In this study, a novel detection algorithm (FLCL method) that combines ten ECG detectors in the time domain, frequency domain and complexity with a fuzzy logic classifier has been developed for optimal classification of ventricular arrhythmias. In comparison with related algorithms using individual ECG detectors (Count1, Count2, Count3, TCSC, Leakage, FSMC, A2, Timedelay, CM and SpEn), the FLCL method outperforms these previous algorithms that consider each detector individually with the test database. Because the individual detector represents only one of three characteristics (TD, FD and CPLX), the subtle morphological differences between VT, OVF and DVF may not be captured effectively by a single detector. This could explain the relatively lower performance of these algorithms using an individual detector for the proposed classification. The individual discriminative power of a single ECG detector is not sufficient to obtain a robust and accurate discrimination. The FLCL detector can quantify TD, FD and CPLX features comprehensively and could provide a better metric on the transition from organized VT to disorganized VF. The combination of the ten detectors used by the FLCL method appears to provide complimentary information.
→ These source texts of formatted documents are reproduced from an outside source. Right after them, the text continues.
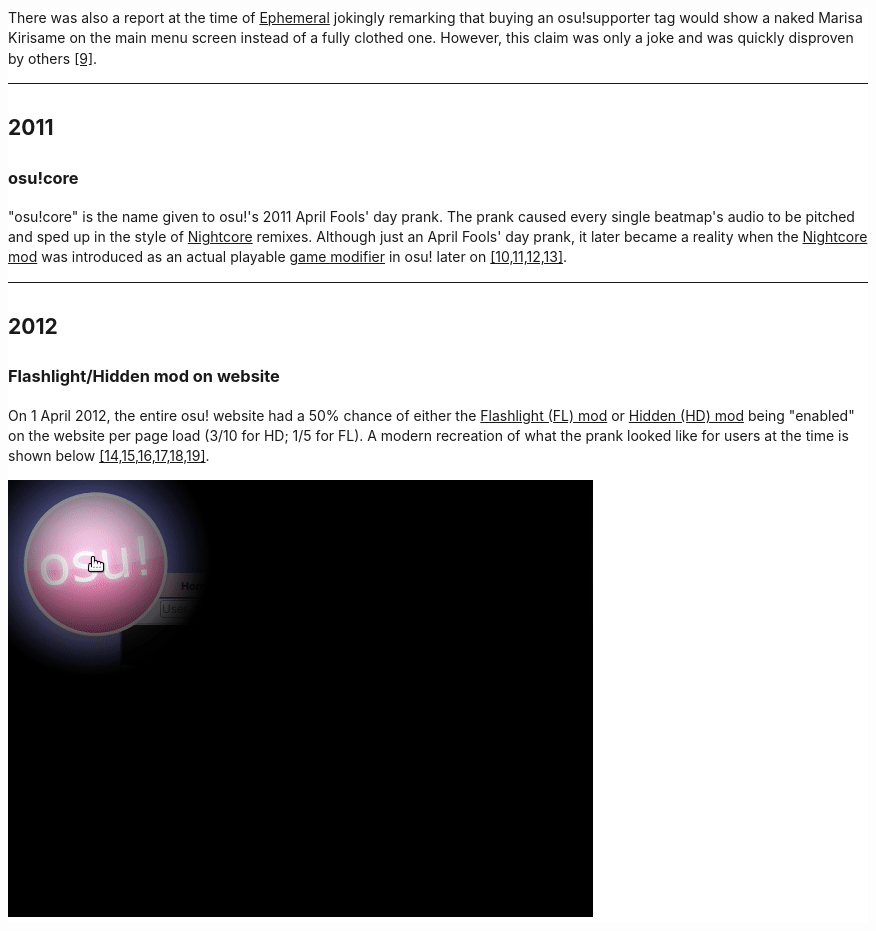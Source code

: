 There was also a report at the time of [Ephemeral](https://osu.ppy.sh/users/102335) jokingly remarking that buying an osu!supporter tag would show a naked Marisa Kirisame on the main menu screen instead of a fully clothed one. However, this claim was only a joke and was quickly disproven by others [[9]][r].

---

## 2011

### osu!core

"osu!core" is the name given to osu!'s 2011 April Fools' day prank. The prank caused every single beatmap's audio to be pitched and sped up in the style of [Nightcore](https://en.wikipedia.org/wiki/Nightcore "Wikipedia") remixes. Although just an April Fools' day prank, it later became a reality when the [Nightcore mod](/wiki/Game_modifier/Nightcore) was introduced as an actual playable [game modifier](/wiki/Game_modifier) in osu! later on [[10,11,12,13]][r].

---

## 2012

### Flashlight/Hidden mod on website

On 1 April 2012, the entire osu! website had a 50% chance of either the [Flashlight (FL) mod](/wiki/Game_modifier/Flashlight) or [Hidden (HD) mod](/wiki/Game_modifier/Hidden) being "enabled" on the website per page load (3/10 for HD; 1/5 for FL). A modern recreation of what the prank looked like for users at the time is shown below [[14,15,16,17,18,19]][r].

![](img/2012-flashlight.gif "What the website would have looked like with the Flashlight mod enabled")


[r]: #references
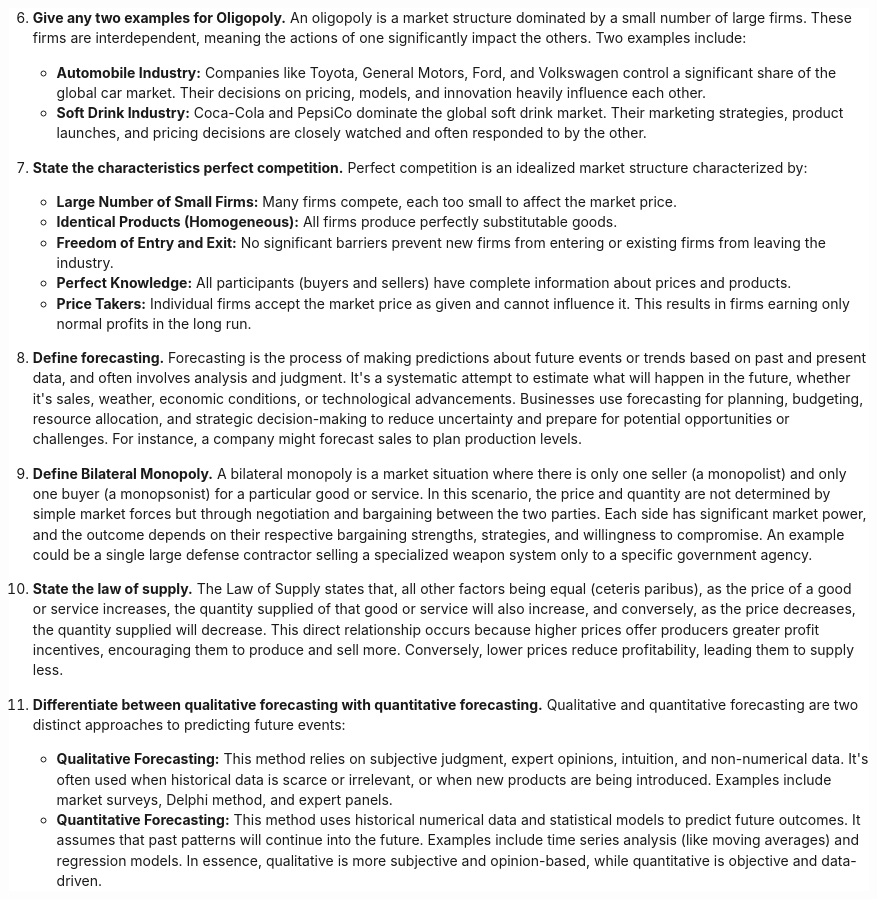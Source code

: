 6.  **Give any two examples for Oligopoly.**
    An oligopoly is a market structure dominated by a small number of large firms. These firms are interdependent, meaning the actions of one significantly impact the others. Two examples include:
    *   **Automobile Industry:** Companies like Toyota, General Motors, Ford, and Volkswagen control a significant share of the global car market. Their decisions on pricing, models, and innovation heavily influence each other.
    *   **Soft Drink Industry:** Coca-Cola and PepsiCo dominate the global soft drink market. Their marketing strategies, product launches, and pricing decisions are closely watched and often responded to by the other.

7.  **State the characteristics perfect competition.**
    Perfect competition is an idealized market structure characterized by:
    *   **Large Number of Small Firms:** Many firms compete, each too small to affect the market price.
    *   **Identical Products (Homogeneous):** All firms produce perfectly substitutable goods.
    *   **Freedom of Entry and Exit:** No significant barriers prevent new firms from entering or existing firms from leaving the industry.
    *   **Perfect Knowledge:** All participants (buyers and sellers) have complete information about prices and products.
    *   **Price Takers:** Individual firms accept the market price as given and cannot influence it.
    This results in firms earning only normal profits in the long run.

8.  **Define forecasting.**
    Forecasting is the process of making predictions about future events or trends based on past and present data, and often involves analysis and judgment. It's a systematic attempt to estimate what will happen in the future, whether it's sales, weather, economic conditions, or technological advancements. Businesses use forecasting for planning, budgeting, resource allocation, and strategic decision-making to reduce uncertainty and prepare for potential opportunities or challenges. For instance, a company might forecast sales to plan production levels.

9.  **Define Bilateral Monopoly.**
    A bilateral monopoly is a market situation where there is only one seller (a monopolist) and only one buyer (a monopsonist) for a particular good or service. In this scenario, the price and quantity are not determined by simple market forces but through negotiation and bargaining between the two parties. Each side has significant market power, and the outcome depends on their respective bargaining strengths, strategies, and willingness to compromise. An example could be a single large defense contractor selling a specialized weapon system only to a specific government agency.

10. **State the law of supply.**
    The Law of Supply states that, all other factors being equal (ceteris paribus), as the price of a good or service increases, the quantity supplied of that good or service will also increase, and conversely, as the price decreases, the quantity supplied will decrease. This direct relationship occurs because higher prices offer producers greater profit incentives, encouraging them to produce and sell more. Conversely, lower prices reduce profitability, leading them to supply less.

11. **Differentiate between qualitative forecasting with quantitative forecasting.**
    Qualitative and quantitative forecasting are two distinct approaches to predicting future events:
    *   **Qualitative Forecasting:** This method relies on subjective judgment, expert opinions, intuition, and non-numerical data. It's often used when historical data is scarce or irrelevant, or when new products are being introduced. Examples include market surveys, Delphi method, and expert panels.
    *   **Quantitative Forecasting:** This method uses historical numerical data and statistical models to predict future outcomes. It assumes that past patterns will continue into the future. Examples include time series analysis (like moving averages) and regression models.
    In essence, qualitative is more subjective and opinion-based, while quantitative is objective and data-driven.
For instance, the power in the half bandwidth of the signal centered on the central frequency is measured by Count2 while the power in the sidebands outside the central frequency is measured by Leakage. In comparison with few of the previous studies [14, 19, 20], the proposed method still performs excellently in overall. It could be observed that the majority of the previous methods did obtain comparative classification between VF and VT; however, with much lower SP and SE, their ability to separate OVF from DVF is significantly poorer than FLCL method. The FLCL method based on these mutually complimentary detectors makes detection of subtle ECG morphology differences possible.

Limitation

There are three limitations in our study. First, like other individual detector methods, the ability of the FLCL algorithm on sub-classification between OVF and DVF is relatively poor. Because VT is an organized signal and VF is an irregular signal, the difference in TD, FD and CPLX between VT and VF is significantly remarkable. In contrast to VT, OVF and DVF are essentially disorganized and the tiny partial organized component in OVF is thus not enough to make OVF obviously different from DVF. There is still potential for improving the OVF/DVF detection performance of the FLCL if more discriminative features/detectors are incorporated into the FLCL method. Second, the FLCL performance in the presence of severe noise is not examined. In the standard databases, ECG data are often hand-picked to be of high quality, so an ECG episode that is disturbed by severe noise is absent from these standard datasets. The FLCL method’s performance should be further evaluated using corrupted ECG segments that are sampled in clinical practice. Third, other combination methods, such as support vector machine and neural net algorithm, were not included and analyzed in the present study. The purpose of this study is to prove that the method based on ECG detector combination outperforms that using an individual ECG detector in ventricular arrhythmia classification. As one of methods based on detector combination, fuzzy logic method is thus applied for comparative analysis in this study. In the future study, the other methods based on ECG detector pre-processor combination will be compared with the FLCL method.

Conclusion

The proposed study based on a fuzzy logic classifier performs an accurate and automatic classification of ventricular arrhythmias and in particular, corrects sub-classification of VF into OVF and DVF. The validation results indicate that the proposed method has superior performance in identifying the organization level among the three types of arrhythmias (VT, OVF and DVF). As a computer-aided diagnosis tool, the FLCL method that is proposed in this study is promising for improving the appropriate therapy choice and decreasing the possibility of sudden cardiac death.